Los gobiernos andinos, a instancia de los ministros de salud, habían buscado a Correa para que los asesorara y posteriormente definieron que estuviera en la mesa de negociaciones. En la Ronda de Lima donde el experto debía sentarse en dicha mesa, el gobierno estadounidense vetó su presencia. Perú y Ecuador se hicieron a un lado afirmando que el impasse debía ser resuelto entre Colombia y Estados Unidos. Esta potencia señaló que si se encontraba Correa en la mesa de negociación en propiedad intelectual, este tema no seria negociado y que si no se negociaba propiedad intelectual no habría TLC. El resultado fue que la mesa de propiedad intelectual no pudo sesionar. Correa fue pasado a un “cuarto de apoyo técnico” después de consultas entre Washington y Bogotá, en las cuales el ministerio de Comercio Exterior jugó del lado de los estadounidenses ya que las primeras objeciones a la presencia de Correa vinieron, durante la ronda de Atlanta por parte de funcionarios del Ministerio de Comercio Exterior colombiano. Estados Unidos fue enfático: o sale Correa o no hay TLC.

Lo que está en juego no es la suerte laboral del Dr. Correa, y ni siquiera si se sienta en la mesa de negociaciones, sino que el representa, una posición que no acepta que se tome el TLC con Chile como piso de la negociación, cuestiona los acuerdos sobre propiedad intelectual definidos en la OMC, y defiende los genéricos y la salud pública.

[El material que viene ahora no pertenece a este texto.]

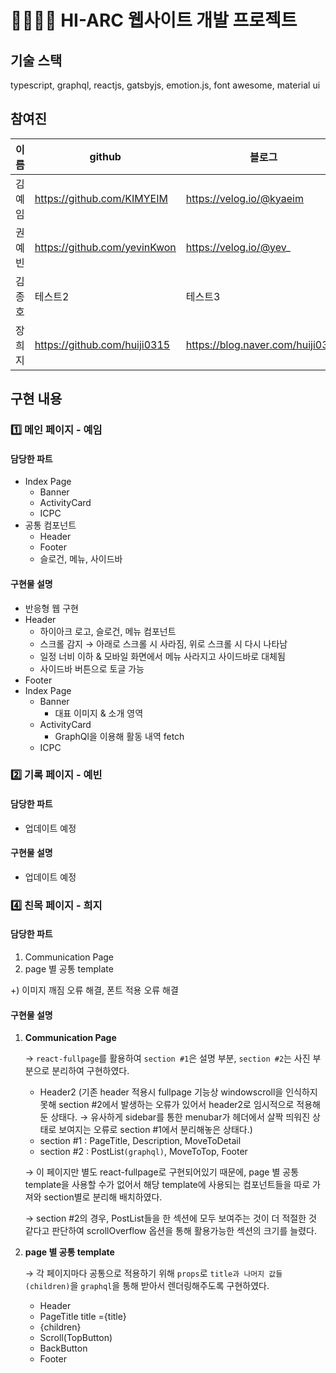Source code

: # 👨‍👩‍👧‍👦 HI-ARC 웹사이트 개발 프로젝트 

## 기술 스택

typescript, graphql, reactjs, gatsbyjs, emotion.js, font awesome, material ui

## 참여진

| 이름 |github|블로그|
|------|---|---|
|김예임|https://github.com/KIMYEIM | https://velog.io/@kyaeim |
|권예빈|https://github.com/yevinKwon | https://velog.io/@yev_|
|김종호|테스트2|테스트3|
|장희지|https://github.com/huiji0315|https://blog.naver.com/huiji0315|

## 구현 내용

### 1️⃣ 메인 페이지 - 예임
#### 담당한 파트

- Index Page
    - Banner
    - ActivityCard
    - ICPC
- 공통 컴포넌트
    - Header
    - Footer
    - 슬로건, 메뉴, 사이드바

#### 구현물 설명

- 반응형 웹 구현
- Header
    - 하이아크 로고, 슬로건, 메뉴 컴포넌트
    - 스크롤 감지 → 아래로 스크롤 시 사라짐, 위로 스크롤 시 다시 나타남
    - 일정 너비 이하 & 모바일 화면에서 메뉴 사라지고 사이드바로 대체됨
    - 사이드바 버튼으로 토글 가능
- Footer
- Index Page
    - Banner
        - 대표 이미지 & 소개 영역
    - ActivityCard
        - GraphQl을 이용해 활동 내역 fetch
    - ICPC


### 2️⃣ 기록 페이지 - 예빈
#### 담당한 파트
- 업데이트 예정

#### 구현물 설명
- 업데이트 예정


### 4️⃣ 친목 페이지 - 희지
#### 담당한 파트

1. Communication Page
2. page 별 공통 template

+) 이미지 깨짐 오류 해결, 폰트 적용 오류 해결

#### 구현물 설명

1. **Communication Page**

    → `react-fullpage`를 활용하여 `section #1`은 설명 부분, `section #2`는 사진 부분으로 분리하여 구현하였다.

    - Header2 (기존 header 적용시 fullpage 기능상 windowscroll을 인식하지 못해 section #2에서 발생하는 오류가 있어서 header2로 임시적으로 적용해둔 상태다. → 유사하게 sidebar를 통한 menubar가 헤더에서 살짝 띄워진 상태로 보여지는 오류로 section #1에서 분리해놓은 상태다.)
    - section #1 : PageTitle, Description, MoveToDetail
    - section #2 : PostList`(graphql)`, MoveToTop, Footer

    → 이 페이지만 별도 react-fullpage로 구현되어있기 때문에, page 별 공통 template을 사용할 수가 없어서 해당 template에 사용되는 컴포넌트들을 따로 가져와 section별로 분리해 배치하였다.

    → section #2의 경우, PostList들을 한 섹션에 모두 보여주는 것이 더 적절한 것 같다고 판단하여 scrollOverflow 옵션을 통해 활용가능한 섹션의 크기를 늘렸다.

2. **page 별 공통 template**

    → 각 페이지마다 공통으로 적용하기 위해 `props`로 `title과 나머지 값들(children)`을 `graphql`을 통해 받아서 렌더링해주도록 구현하였다. 

    - Header
    - PageTitle title ={title}
    - {children}
    - Scroll(TopButton)
    - BackButton
    - Footer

Muchas lecciones se pueden sacar del incidente. Primero: la unidad andina es netamente retórica y cada uno va por su lado, segundo, la conducta del gobierno colombiano está nuevamente en entredicho: sacrificar al Dr. Correa significa renunciar de antemano a la posición que el defiende, aceptar la injerencia de los estadounidenses en asuntos internos del país y negociar en una posición débil. Tercero, Estados Unidos aprovecha la debilidad del gobierno para, “midiéndole la gana de negociar” poner condiciones cada vez más duras y anotarse en cabeza de Correa un éxito en la negociación de propiedad intelectual. Aunque el tema seguirá en la mesa para, entre otras cosas mantener la apariencia de que se luchó hasta el final, en la última ronda se protocolizarán las grandes concesiones que se están haciendo

No hay que olvidar que Colombia cedió unilateral y gratuitamente con el decreto 2085 en un tema que Chile cedió en las negociaciones con Estados Unidos, los datos de prueba. Con el decreto Colombia otorga protección de 5 anos a la información de medicamentos que ingresen al mercado del país, fortaleciendo el monopolio de las Multinacionales Farmacéuticas.

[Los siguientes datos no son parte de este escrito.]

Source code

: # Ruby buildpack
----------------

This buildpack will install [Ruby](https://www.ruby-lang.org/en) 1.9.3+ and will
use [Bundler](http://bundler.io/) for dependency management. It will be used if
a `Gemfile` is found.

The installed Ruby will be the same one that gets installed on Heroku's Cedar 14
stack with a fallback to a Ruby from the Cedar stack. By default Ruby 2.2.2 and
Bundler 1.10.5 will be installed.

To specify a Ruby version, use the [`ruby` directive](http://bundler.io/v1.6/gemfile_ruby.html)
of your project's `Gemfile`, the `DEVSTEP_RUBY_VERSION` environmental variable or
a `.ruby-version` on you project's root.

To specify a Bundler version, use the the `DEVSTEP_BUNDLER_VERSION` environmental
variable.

Ante tamaña arrogancia la única posición digna hubiera sido recoger el guante, paralizar todas las mesas y retirarse de las negociaciones. Ahora, al expresarse nuevamente la obsecuencia del gobierno colombiano, que seguramente se apresta a encerrar a Correa y sus posiciones en el cuarto de san alejo, no queda duda de que la tan publicitada estrategia negociadora del gobierno se reduce a un tímido forcejeo para lograr el acceso de unos cuantos productos básicos al mercado norteamericano, a cambio de entregar todos aquellos aspectos en los que se cifran las perspectivas de un desarrollo autónomo del país: la ciencia y tecnología, el bienestar de la población, el desarrollo industrial, la biodiversidad y ante todo la dignidad nacional.